Numa agradável noite de Junho do ano passado, tive a honra de moderar uma “tertúlia” memorável entre dois históricos do PSD, Amândio de Azevedo e Bernardino da Costa Pereira, perante algumas dezenas de militantes do Partido, que então se dirigiram à sede da “Pinta” para falar de Sá Carneiro e os primeiros anos do PSD/Maia.
Ambos militantes do então PPD desde a sua fundação, Amândio de Azevedo e Bernardino da Costa Pereira desempenharam diversos cargos no Partido, tendo o primeiro sido, designadamente, Presidente do Conselho Coordenador do Porto em 1974 e Secretário-geral em 1978 e o segundo, Presidente da Comissão Instaladora da Secção da Maia em 1974 e, posteriormente, presidente da Comissão Política do PSD/Maia em diversos mandatos.
Falou-se dos famosos deputados da “Ala Liberal” (1969-1973), da SEDES (Associação para o Desenvolvimento Económico e Social, criada em 1970), do papel da cidade do Porto no nascimento do Partido, do “Expresso”, do famoso comunicado da constituição do Partido de 6 de Maio de 1974, do PREC, dos primeiros “comícios “e “sessões de esclarecimento”, da mudança de nome em Outubro de 1976, para “Partido Social-Democrata”, da ruptura provocada pela saída do grupo dos “inadiáveis”, da primeira Comissão Politica do PPD/Maia liderada por Elísio Costa e até das secretas reuniões, a propósito do exilio do Bispo do Porto… Mas duas realidades marcaram a discussão daquela noite: a incontornável figura de Francisco Sá Carneiro e a matriz ideológica do PPD/PSD.

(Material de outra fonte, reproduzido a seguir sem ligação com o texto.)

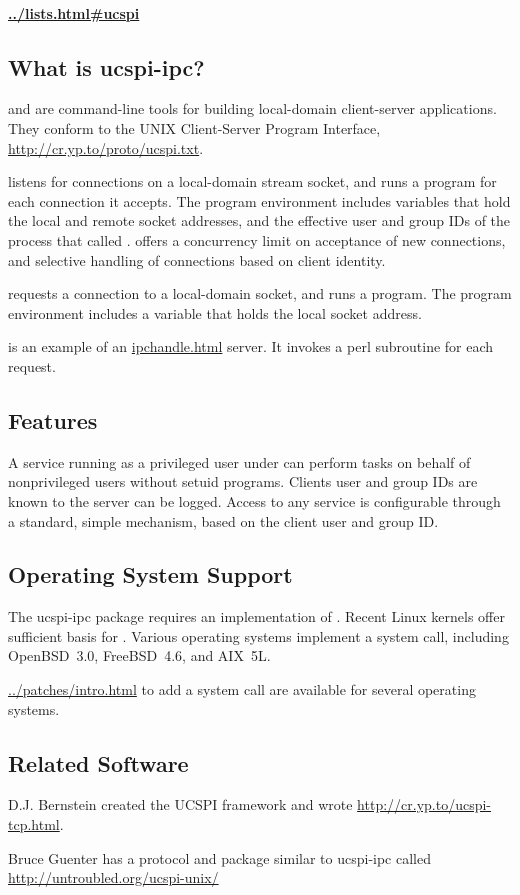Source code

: \documentclass{book}
\begin{document}
\paragraph{\href{A mailing list for ucspi-ipc and general ucspi discussion}{../lists.html#ucspi}}


\subsection{What is ucspi-ipc?}
 and  are command-line tools for
building local-domain client-server applications.  They conform to the
UNIX Client-Server Program Interface,
\href{UCSPI}{http://cr.yp.to/proto/ucspi.txt}.

 listens for connections on a local-domain
stream socket, and runs a program for each connection it accepts.  The
program environment includes variables that hold the local and remote
socket addresses, and the effective user and group IDs of the process
that called .   offers a concurrency limit
on acceptance of new connections, and selective handling of
connections based on client identity.

 requests a connection to a local-domain socket,
and runs a program.  The program environment includes a variable that
holds the local socket address.

 is an example of an \href{\cmd{ipchandle}}{ipchandle.html}
server.  It invokes a perl subroutine for each request.

\subsection{Features}
A service running as a privileged user under  can perform tasks
on behalf of nonprivileged users without setuid programs.  Clients user and
group IDs are known to the server can be logged.  Access to any service is
configurable through a standard, simple mechanism, based on the client user and
group ID.

\subsection{Operating System Support}
The ucspi-ipc package requires an implementation of .
Recent Linux kernels offer sufficient basis for .
Various operating systems implement a  system call,
including OpenBSD~3.0, FreeBSD~4.6, and AIX~5L.

\href{Patches}{../patches/intro.html} to add a  system
call are available for several operating systems.


\subsection{Related Software}
D.J. Bernstein created the UCSPI framework and wrote
\href{ucspi-tcp}{http://cr.yp.to/ucspi-tcp.html}.

Bruce Guenter has a protocol and package similar to ucspi-ipc called
\href{ucspi-unix}{http://untroubled.org/ucspi-unix/}
\end{document}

Com efeito, apesar de ter falecido apenas seis anos e alguns meses depois do nascimento do Partido, e de não ter estado sequer durante todo esse tempo na liderança do mesmo, Sá Carneiro é ainda hoje, volvidos 40 anos, uma referência maior do PSD, uma espécie de líder natural para toda a vida, e ao mesmo tempo, reserva moral e ideológica do Partido. Sendo comum ouvir-se entre militantes e simpatizantes menos satisfeitos com as lideranças ou rumos actuais, “este já não é o Partido de Sá Carneiro”…Mesmo entre jovens que apenas o conheceram pelos escritos e pelas simples imagens dos vídeos…
Determinado, de convicções firmes, combativo, de discurso fácil e raciocínio rápido… de facto, Francisco Sá Carneiro era uma daquelas personalidades a que ninguém conseguia ficar indiferente. Tendo-se tornado num líder carismático, temido pelos adversários e fortemente mobilizador de “seguidores”. E como recordava Amândio de Azevedo, de tal forma, que muitos aderiram ao então Partido Popular Democrático, mais pela personalidade carismática de Sá Carneiro, do que pela identidade ideológica do Partido.

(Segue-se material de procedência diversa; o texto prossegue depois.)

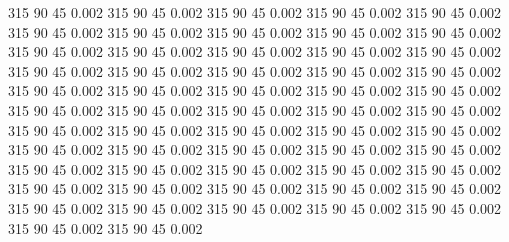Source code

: 315            90            45         0.002
315            90            45         0.002
315            90            45         0.002
315            90            45         0.002
315            90            45         0.002
315            90            45         0.002
315            90            45         0.002
315            90            45         0.002
315            90            45         0.002
315            90            45         0.002
315            90            45         0.002
315            90            45         0.002
315            90            45         0.002
315            90            45         0.002
315            90            45         0.002
315            90            45         0.002
315            90            45         0.002
315            90            45         0.002
315            90            45         0.002
315            90            45         0.002
315            90            45         0.002
315            90            45         0.002
315            90            45         0.002
315            90            45         0.002
315            90            45         0.002
315            90            45         0.002
315            90            45         0.002
315            90            45         0.002
315            90            45         0.002
315            90            45         0.002
315            90            45         0.002
315            90            45         0.002
315            90            45         0.002
315            90            45         0.002
315            90            45         0.002
315            90            45         0.002
315            90            45         0.002
315            90            45         0.002
315            90            45         0.002
315            90            45         0.002
315            90            45         0.002
315            90            45         0.002
315            90            45         0.002
315            90            45         0.002
315            90            45         0.002
315            90            45         0.002
315            90            45         0.002
315            90            45         0.002
315            90            45         0.002
315            90            45         0.002
315            90            45         0.002
315            90            45         0.002
315            90            45         0.002
315            90            45         0.002
315            90            45         0.002
315            90            45         0.002
315            90            45         0.002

Quanto à matriz ideológica do PSD, e apesar de Sá Carneiro a certa altura ter definido o então PPD como um “partido de centro-esquerda, baseado nos ideais da social-
democracia europeia”, a verdade é que é uma discussão que parece não ter fim à vista. A investigadora americana Maritheresa Frain, por exemplo, defende que” o PPD/PSD é um partido político que nasceu na direita, rapidamente se moveu para o centro-esquerda, por exigências da conjuntura política nacional, e regressou para o seu posicionamento natural, no centro-direita do espectro político”…
Por sua vez, Marcelo Rebelo de Sousa, situa o nascimento do PPD, do ponto de vista ideológico, na confluência de três legados: “social-cristão, social- liberal com afloramentos democráticos e social-tecnocrático (com imperativos de desenvolvimento e justiça, e privilegiando as mudanças económicas, sociais e culturais como meio determinante de promover e alargar a democracia).” Sendo que sempre se vislumbrou em Sá Carneiro um particular “entusiasmo pelas sociais-democracias nórdicas”…
Muitos outros, entendem simplesmente que o PSD não se pode definir ideologicamente com base numa perspectiva de sentido único, sendo todavia o partido mais português do panorama político nacional.
Enfim, foi uma tertúlia de verdadeiros sociais-democratas, que procuraram o reencontro com a história, para a melhor compreender e homenagear.